Images aside, the whole listing should be written out word for word.
+-------+
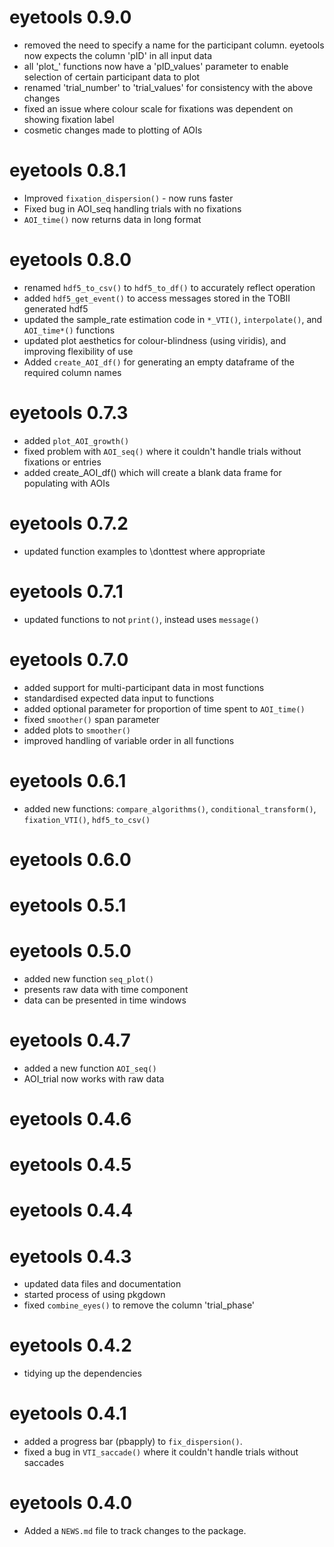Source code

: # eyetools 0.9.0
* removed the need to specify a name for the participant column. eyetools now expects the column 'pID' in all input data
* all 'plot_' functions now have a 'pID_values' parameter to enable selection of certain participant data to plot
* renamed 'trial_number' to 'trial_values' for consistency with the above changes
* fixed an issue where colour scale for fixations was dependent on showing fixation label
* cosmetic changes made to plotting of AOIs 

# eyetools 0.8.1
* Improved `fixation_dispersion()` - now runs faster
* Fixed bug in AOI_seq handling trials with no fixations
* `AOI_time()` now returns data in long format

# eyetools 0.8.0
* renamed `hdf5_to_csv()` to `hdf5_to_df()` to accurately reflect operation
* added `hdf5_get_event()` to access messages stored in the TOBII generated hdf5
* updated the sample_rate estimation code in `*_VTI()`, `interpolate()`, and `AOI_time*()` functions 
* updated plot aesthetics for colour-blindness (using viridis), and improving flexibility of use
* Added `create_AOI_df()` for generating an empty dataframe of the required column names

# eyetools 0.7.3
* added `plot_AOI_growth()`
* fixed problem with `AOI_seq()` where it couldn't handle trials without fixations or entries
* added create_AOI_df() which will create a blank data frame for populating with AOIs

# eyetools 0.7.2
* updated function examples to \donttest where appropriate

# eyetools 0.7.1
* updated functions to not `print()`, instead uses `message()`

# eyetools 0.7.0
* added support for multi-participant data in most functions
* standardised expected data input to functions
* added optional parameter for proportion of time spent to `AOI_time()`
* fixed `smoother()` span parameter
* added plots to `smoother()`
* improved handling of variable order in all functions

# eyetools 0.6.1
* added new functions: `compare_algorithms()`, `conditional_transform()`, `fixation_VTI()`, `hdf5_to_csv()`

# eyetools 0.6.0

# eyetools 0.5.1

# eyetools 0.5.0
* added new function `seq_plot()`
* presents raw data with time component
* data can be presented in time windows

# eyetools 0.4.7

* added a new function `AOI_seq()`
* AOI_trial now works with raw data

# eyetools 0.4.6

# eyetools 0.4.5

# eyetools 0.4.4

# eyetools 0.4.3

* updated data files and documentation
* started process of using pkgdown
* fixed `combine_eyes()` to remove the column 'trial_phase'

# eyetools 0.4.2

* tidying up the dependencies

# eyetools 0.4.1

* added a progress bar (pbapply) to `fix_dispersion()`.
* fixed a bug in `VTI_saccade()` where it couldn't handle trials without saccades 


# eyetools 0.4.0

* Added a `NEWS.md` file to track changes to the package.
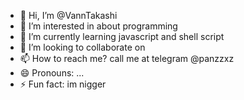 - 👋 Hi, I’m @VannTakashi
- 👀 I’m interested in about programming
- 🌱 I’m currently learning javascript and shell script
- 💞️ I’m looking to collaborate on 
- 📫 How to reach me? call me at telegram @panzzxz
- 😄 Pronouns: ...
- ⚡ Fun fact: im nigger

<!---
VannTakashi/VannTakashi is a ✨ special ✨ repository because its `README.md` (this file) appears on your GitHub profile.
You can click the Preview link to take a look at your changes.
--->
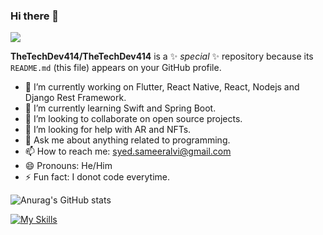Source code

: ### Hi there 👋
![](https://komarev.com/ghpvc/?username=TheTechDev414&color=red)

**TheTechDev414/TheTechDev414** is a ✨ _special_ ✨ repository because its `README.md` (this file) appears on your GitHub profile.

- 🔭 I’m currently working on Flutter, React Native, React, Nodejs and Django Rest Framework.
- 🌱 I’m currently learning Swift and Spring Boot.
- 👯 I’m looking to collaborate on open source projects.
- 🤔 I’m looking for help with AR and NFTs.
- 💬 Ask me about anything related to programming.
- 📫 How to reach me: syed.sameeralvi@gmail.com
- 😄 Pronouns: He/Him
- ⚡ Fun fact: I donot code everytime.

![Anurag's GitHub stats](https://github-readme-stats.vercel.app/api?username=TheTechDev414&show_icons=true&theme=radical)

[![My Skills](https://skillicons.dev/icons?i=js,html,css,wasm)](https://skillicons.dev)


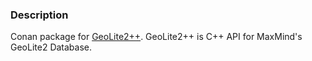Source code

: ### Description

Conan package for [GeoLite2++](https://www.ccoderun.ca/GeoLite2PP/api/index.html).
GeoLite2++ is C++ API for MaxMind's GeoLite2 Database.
+-------+
▶ [TASK SOLUTION]
Source code

: # eyetools 0.9.0
* removed the need to specify a name for the participant column. eyetools now expects the column 'pID' in all input data
* all 'plot_' functions now have a 'pID_values' parameter to enable selection of certain participant data to plot
* renamed 'trial_number' to 'trial_values' for consistency with the above changes
* fixed an issue where colour scale for fixations was dependent on showing fixation label
* cosmetic changes made to plotting of AOIs 

# eyetools 0.8.1
* Improved `fixation_dispersion()` - now runs faster
* Fixed bug in AOI_seq handling trials with no fixations
* `AOI_time()` now returns data in long format

# eyetools 0.8.0
* renamed `hdf5_to_csv()` to `hdf5_to_df()` to accurately reflect operation
* added `hdf5_get_event()` to access messages stored in the TOBII generated hdf5
* updated the sample_rate estimation code in `*_VTI()`, `interpolate()`, and `AOI_time*()` functions 
* updated plot aesthetics for colour-blindness (using viridis), and improving flexibility of use
* Added `create_AOI_df()` for generating an empty dataframe of the required column names

# eyetools 0.7.3
* added `plot_AOI_growth()`
* fixed problem with `AOI_seq()` where it couldn't handle trials without fixations or entries
* added create_AOI_df() which will create a blank data frame for populating with AOIs

# eyetools 0.7.2
* updated function examples to \donttest where appropriate

# eyetools 0.7.1
* updated functions to not `print()`, instead uses `message()`

# eyetools 0.7.0
* added support for multi-participant data in most functions
* standardised expected data input to functions
* added optional parameter for proportion of time spent to `AOI_time()`
* fixed `smoother()` span parameter
* added plots to `smoother()`
* improved handling of variable order in all functions

# eyetools 0.6.1
* added new functions: `compare_algorithms()`, `conditional_transform()`, `fixation_VTI()`, `hdf5_to_csv()`

# eyetools 0.6.0

# eyetools 0.5.1

# eyetools 0.5.0
* added new function `seq_plot()`
* presents raw data with time component
* data can be presented in time windows

# eyetools 0.4.7

* added a new function `AOI_seq()`
* AOI_trial now works with raw data

# eyetools 0.4.6

# eyetools 0.4.5

# eyetools 0.4.4

# eyetools 0.4.3

* updated data files and documentation
* started process of using pkgdown
* fixed `combine_eyes()` to remove the column 'trial_phase'

# eyetools 0.4.2

* tidying up the dependencies

# eyetools 0.4.1

* added a progress bar (pbapply) to `fix_dispersion()`.
* fixed a bug in `VTI_saccade()` where it couldn't handle trials without saccades 


# eyetools 0.4.0

* Added a `NEWS.md` file to track changes to the package.
 - 👋 Hi, I’m @VannTakashi
- 👀 I’m interested in about programming
- 🌱 I’m currently learning javascript and shell script
- 💞️ I’m looking to collaborate on 
- 📫 How to reach me? call me at telegram @panzzxz
- 😄 Pronouns: ...
- ⚡ Fun fact: im nigger

<!---
VannTakashi/VannTakashi is a ✨ special ✨ repository because its `README.md` (this file) appears on your GitHub profile.
You can click the Preview link to take a look at your changes.
--->
Source code

: ### Hi there 👋
![](https://komarev.com/ghpvc/?username=TheTechDev414&color=red)

**TheTechDev414/TheTechDev414** is a ✨ _special_ ✨ repository because its `README.md` (this file) appears on your GitHub profile.

- 🔭 I’m currently working on Flutter, React Native, React, Nodejs and Django Rest Framework.
- 🌱 I’m currently learning Swift and Spring Boot.
- 👯 I’m looking to collaborate on open source projects.
- 🤔 I’m looking for help with AR and NFTs.
- 💬 Ask me about anything related to programming.
- 📫 How to reach me: syed.sameeralvi@gmail.com
- 😄 Pronouns: He/Him
- ⚡ Fun fact: I donot code everytime.

![Anurag's GitHub stats](https://github-readme-stats.vercel.app/api?username=TheTechDev414&show_icons=true&theme=radical)

[![My Skills](https://skillicons.dev/icons?i=js,html,css,wasm)](https://skillicons.dev)


Source code

: ### Description

Conan package for [GeoLite2++](https://www.ccoderun.ca/GeoLite2PP/api/index.html).
GeoLite2++ is C++ API for MaxMind's GeoLite2 Database.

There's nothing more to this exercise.